On systems where ISO-8859-1 is the default charset, TIdFormDataField encodes the filename using MIME's quoted-printable format. On other systems, filenames are encoded using MIME's base64 format instead (and in Unicode versions of Delphi/FreePascal, the filenames are first encoded using UTF-8 before than encoding the resulting octets in base64).

"Новый текстовый документ.txt" is using Russian characters. On a Russian system, TIdFormDataField uses KOI8-R to encode the filename before base64 encoding it. That produces the following base64 output:

"7s/X2cog1MXL09TP19nKIMTPy9XNxc7ULnR4dA=="

The complete MIME header should thus look like this:

Content-Disposition: form-data; name="file"; filename="=?KOI8-R?B?7s/X2cog1MXL09TP19nKIMTPy9XNxc7ULnR4dA==?="

If iconv_mime_decode() cannot decode that filename, then that is an issue in PHP, not in Indy.

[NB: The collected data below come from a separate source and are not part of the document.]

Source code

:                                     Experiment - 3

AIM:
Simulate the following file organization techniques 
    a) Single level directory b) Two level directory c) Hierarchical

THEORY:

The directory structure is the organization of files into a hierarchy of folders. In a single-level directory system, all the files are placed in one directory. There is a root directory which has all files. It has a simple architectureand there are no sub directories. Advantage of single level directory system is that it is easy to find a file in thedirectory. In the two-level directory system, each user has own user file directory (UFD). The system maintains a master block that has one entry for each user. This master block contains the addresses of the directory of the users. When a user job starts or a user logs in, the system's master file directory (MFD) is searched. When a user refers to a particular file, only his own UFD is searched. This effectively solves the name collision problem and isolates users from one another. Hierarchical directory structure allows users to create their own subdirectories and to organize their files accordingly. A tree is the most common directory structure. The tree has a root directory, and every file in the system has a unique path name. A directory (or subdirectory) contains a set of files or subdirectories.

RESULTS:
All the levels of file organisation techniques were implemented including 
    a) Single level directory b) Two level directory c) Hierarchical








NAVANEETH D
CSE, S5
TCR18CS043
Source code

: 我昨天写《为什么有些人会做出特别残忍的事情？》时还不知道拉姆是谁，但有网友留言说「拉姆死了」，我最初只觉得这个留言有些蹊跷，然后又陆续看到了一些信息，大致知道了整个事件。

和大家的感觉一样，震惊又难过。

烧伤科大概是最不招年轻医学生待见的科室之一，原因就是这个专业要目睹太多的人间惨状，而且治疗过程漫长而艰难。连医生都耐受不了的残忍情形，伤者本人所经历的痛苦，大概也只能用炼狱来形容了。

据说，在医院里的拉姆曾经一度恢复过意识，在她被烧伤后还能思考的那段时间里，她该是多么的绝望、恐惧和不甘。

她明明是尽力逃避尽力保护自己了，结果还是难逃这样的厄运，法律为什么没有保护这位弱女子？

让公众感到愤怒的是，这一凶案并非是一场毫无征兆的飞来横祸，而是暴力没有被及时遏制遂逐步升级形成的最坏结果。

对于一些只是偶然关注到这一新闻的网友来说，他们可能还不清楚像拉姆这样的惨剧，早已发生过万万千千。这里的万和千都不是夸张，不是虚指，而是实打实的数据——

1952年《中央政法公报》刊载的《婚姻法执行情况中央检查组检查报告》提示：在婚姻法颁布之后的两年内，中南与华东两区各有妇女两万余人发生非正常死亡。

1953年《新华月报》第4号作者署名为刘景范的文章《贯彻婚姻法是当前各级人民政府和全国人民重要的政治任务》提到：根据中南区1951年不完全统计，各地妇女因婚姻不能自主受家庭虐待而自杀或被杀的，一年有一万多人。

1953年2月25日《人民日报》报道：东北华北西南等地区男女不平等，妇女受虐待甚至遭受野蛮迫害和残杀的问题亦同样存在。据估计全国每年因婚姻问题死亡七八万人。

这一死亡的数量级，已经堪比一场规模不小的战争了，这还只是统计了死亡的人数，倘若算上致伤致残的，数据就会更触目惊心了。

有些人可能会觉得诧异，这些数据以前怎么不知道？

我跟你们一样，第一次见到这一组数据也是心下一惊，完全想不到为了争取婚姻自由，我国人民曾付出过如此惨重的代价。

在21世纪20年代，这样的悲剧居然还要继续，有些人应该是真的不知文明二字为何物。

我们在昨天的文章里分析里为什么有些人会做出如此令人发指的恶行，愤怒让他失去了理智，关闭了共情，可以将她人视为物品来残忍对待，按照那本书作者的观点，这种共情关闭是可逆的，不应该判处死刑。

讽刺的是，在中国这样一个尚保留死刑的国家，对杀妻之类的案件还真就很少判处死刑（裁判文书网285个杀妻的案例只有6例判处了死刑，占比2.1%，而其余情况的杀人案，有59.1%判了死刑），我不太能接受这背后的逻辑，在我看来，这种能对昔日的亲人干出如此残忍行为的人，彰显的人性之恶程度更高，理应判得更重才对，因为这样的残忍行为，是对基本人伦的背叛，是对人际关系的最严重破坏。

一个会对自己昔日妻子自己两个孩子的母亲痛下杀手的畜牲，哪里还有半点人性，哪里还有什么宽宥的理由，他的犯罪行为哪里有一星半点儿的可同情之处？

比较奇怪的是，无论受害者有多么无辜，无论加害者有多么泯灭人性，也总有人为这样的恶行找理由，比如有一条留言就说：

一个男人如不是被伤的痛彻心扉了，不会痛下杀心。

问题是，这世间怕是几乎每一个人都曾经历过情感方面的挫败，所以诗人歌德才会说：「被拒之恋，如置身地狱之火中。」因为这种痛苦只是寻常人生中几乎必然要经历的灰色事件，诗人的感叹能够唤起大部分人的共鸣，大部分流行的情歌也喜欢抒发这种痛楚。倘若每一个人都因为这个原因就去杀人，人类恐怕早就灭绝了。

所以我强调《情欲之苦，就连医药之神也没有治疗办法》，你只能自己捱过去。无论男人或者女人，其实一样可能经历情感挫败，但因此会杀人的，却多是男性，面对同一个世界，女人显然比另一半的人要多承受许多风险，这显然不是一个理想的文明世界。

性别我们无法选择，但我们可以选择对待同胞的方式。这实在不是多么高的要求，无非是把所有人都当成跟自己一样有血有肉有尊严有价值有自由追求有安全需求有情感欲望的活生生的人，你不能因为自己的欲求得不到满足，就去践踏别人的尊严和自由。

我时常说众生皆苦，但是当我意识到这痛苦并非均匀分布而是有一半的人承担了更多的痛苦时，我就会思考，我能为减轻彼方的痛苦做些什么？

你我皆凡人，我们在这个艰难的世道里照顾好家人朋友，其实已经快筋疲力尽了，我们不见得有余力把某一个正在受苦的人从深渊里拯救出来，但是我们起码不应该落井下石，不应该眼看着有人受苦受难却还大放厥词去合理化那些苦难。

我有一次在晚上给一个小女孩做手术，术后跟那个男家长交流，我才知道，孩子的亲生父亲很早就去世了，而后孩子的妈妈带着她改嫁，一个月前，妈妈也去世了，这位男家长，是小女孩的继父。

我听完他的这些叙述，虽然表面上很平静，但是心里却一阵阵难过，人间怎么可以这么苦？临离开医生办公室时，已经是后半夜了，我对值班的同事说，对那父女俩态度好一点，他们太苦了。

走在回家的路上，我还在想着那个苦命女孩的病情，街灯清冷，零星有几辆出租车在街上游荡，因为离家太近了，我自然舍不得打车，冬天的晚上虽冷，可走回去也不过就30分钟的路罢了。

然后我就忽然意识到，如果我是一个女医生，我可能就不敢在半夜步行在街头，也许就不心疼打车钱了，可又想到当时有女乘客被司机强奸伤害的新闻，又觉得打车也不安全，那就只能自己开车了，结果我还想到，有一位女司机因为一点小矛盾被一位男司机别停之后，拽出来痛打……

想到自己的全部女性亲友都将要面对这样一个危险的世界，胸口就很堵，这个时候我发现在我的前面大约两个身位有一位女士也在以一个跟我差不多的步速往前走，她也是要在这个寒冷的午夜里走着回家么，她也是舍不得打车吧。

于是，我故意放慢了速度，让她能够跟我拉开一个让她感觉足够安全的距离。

UTF-8 base64 is the best option, but as you noticed, while Indy does produce the correct base64 output, its MIME encoder is not splitting the encoded text correctly due to mishandling of multi-byte characters. That is a known issue that has not been fixed yet: https://github.com/IndySockets/Indy/issues/157

regs01 commented 7 years ago

Yeah, that's what i mean. Ah, that's seem the problem. I'm getting solely X2cog1MXL09TP19nKIMTPy9XNxc7ULnR4dA==?=, not 7s/X2cog1MXL09TP19nKIMTPy9XNxc7ULnR4dA== and not even =?KOI8-R?B?7s/X2cog1MXL09TP19nKIMTPy9XNxc7ULnR4dA==?=

Anyway, KOI8-R has passed away on the web like 15 years ago. It's only popular in emails and primary by Microsoft apps (Outlook, UWP Mail etc). They still fail to let the past go away. UWP Mail still even can't parse UTF-8 base64 headers. But that's another story.

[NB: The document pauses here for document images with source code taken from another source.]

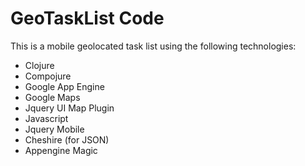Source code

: # GeoTaskList Code #
This is a mobile geolocated task list using the following technologies:

- Clojure
- Compojure
- Google App Engine
- Google Maps
- Jquery UI Map Plugin 
- Javascript
- Jquery Mobile
- Cheshire (for JSON)
- Appengine Magic
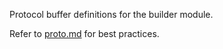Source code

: Protocol buffer definitions for the builder module.

Refer to [proto.md](../../../docs/proto.md) for best practices.
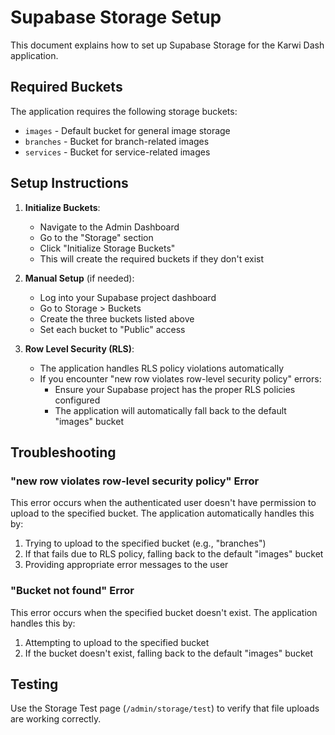# Supabase Storage Setup

This document explains how to set up Supabase Storage for the Karwi Dash application.

## Required Buckets

The application requires the following storage buckets:

- `images` - Default bucket for general image storage
- `branches` - Bucket for branch-related images
- `services` - Bucket for service-related images

## Setup Instructions

1. **Initialize Buckets**:
   - Navigate to the Admin Dashboard
   - Go to the "Storage" section
   - Click "Initialize Storage Buckets"
   - This will create the required buckets if they don't exist

2. **Manual Setup** (if needed):
   - Log into your Supabase project dashboard
   - Go to Storage > Buckets
   - Create the three buckets listed above
   - Set each bucket to "Public" access

3. **Row Level Security (RLS)**:
   - The application handles RLS policy violations automatically
   - If you encounter "new row violates row-level security policy" errors:
     - Ensure your Supabase project has the proper RLS policies configured
     - The application will automatically fall back to the default "images" bucket

## Troubleshooting

### "new row violates row-level security policy" Error

This error occurs when the authenticated user doesn't have permission to upload to the specified bucket. The application automatically handles this by:

1. Trying to upload to the specified bucket (e.g., "branches")
2. If that fails due to RLS policy, falling back to the default "images" bucket
3. Providing appropriate error messages to the user

### "Bucket not found" Error

This error occurs when the specified bucket doesn't exist. The application handles this by:

1. Attempting to upload to the specified bucket
2. If the bucket doesn't exist, falling back to the default "images" bucket

## Testing

Use the Storage Test page (`/admin/storage/test`) to verify that file uploads are working correctly.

Still, Is it possible to use plain text utf-8 in headers like browsers do? It's just more universal to work with, as it's... universal)

rlebeau commented 7 years ago

Using the current SVN rev, I cannot reproduce what you claim. This is the exact header that TIdFormDataField.FormatHeader() produces for me when using HeaderCharset='KOI8-R' and HeaderEncoding='B':

Content-Disposition: form-data; name="file"; filename="=?KOI8-R?B?7s/X2cog1MXL09TP19nKIMTPy9XNxc7ULnR4dA==?="

If you want to send raw UTF-8 octets without encoding them to base64, set HeaderCharset='UTF-8' and HeaderEncoding='8', which would then produce this header:

Content-Disposition: form-data; name="file"; filename="Новый текстовый документ.txt"
regs01 commented 7 years ago

ah, the very last option that i didn't even try.

yeah, seem to be php bug. http://i.imgur.com/jhuaFQF.png